# Problem to work on
From the material below, list every line containing "with".

────────────────

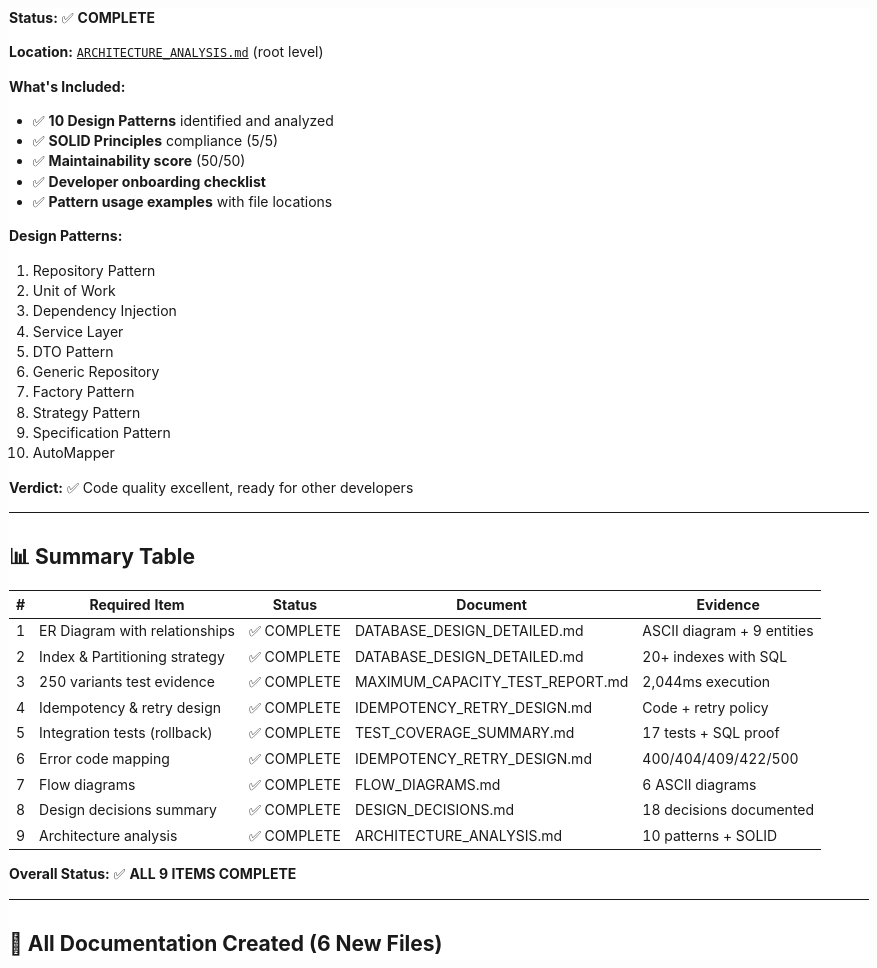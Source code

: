 **Status:** ✅ **COMPLETE**

**Location:** [`ARCHITECTURE_ANALYSIS.md`](../ARCHITECTURE_ANALYSIS.md) (root level)

**What's Included:**
- ✅ **10 Design Patterns** identified and analyzed
- ✅ **SOLID Principles** compliance (5/5)
- ✅ **Maintainability score** (50/50)
- ✅ **Developer onboarding checklist**
- ✅ **Pattern usage examples** with file locations

**Design Patterns:**
1. Repository Pattern
2. Unit of Work
3. Dependency Injection
4. Service Layer
5. DTO Pattern
6. Generic Repository
7. Factory Pattern
8. Strategy Pattern
9. Specification Pattern
10. AutoMapper

**Verdict:** ✅ Code quality excellent, ready for other developers

---

## 📊 Summary Table

| # | Required Item | Status | Document | Evidence |
|---|---------------|--------|----------|----------|
| 1 | ER Diagram with relationships | ✅ COMPLETE | DATABASE_DESIGN_DETAILED.md | ASCII diagram + 9 entities |
| 2 | Index & Partitioning strategy | ✅ COMPLETE | DATABASE_DESIGN_DETAILED.md | 20+ indexes with SQL |
| 3 | 250 variants test evidence | ✅ COMPLETE | MAXIMUM_CAPACITY_TEST_REPORT.md | 2,044ms execution |
| 4 | Idempotency & retry design | ✅ COMPLETE | IDEMPOTENCY_RETRY_DESIGN.md | Code + retry policy |
| 5 | Integration tests (rollback) | ✅ COMPLETE | TEST_COVERAGE_SUMMARY.md | 17 tests + SQL proof |
| 6 | Error code mapping | ✅ COMPLETE | IDEMPOTENCY_RETRY_DESIGN.md | 400/404/409/422/500 |
| 7 | Flow diagrams | ✅ COMPLETE | FLOW_DIAGRAMS.md | 6 ASCII diagrams |
| 8 | Design decisions summary | ✅ COMPLETE | DESIGN_DECISIONS.md | 18 decisions documented |
| 9 | Architecture analysis | ✅ COMPLETE | ARCHITECTURE_ANALYSIS.md | 10 patterns + SOLID |

**Overall Status:** ✅ **ALL 9 ITEMS COMPLETE**

---

## 🎯 All Documentation Created (6 New Files)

────────────────

# Solution to the exercise
- ✅ **Pattern usage examples** with file locations
| 1 | ER Diagram with relationships | ✅ COMPLETE | DATABASE_DESIGN_DETAILED.md | ASCII diagram + 9 entities |
| 2 | Index & Partitioning strategy | ✅ COMPLETE | DATABASE_DESIGN_DETAILED.md | 20+ indexes with SQL |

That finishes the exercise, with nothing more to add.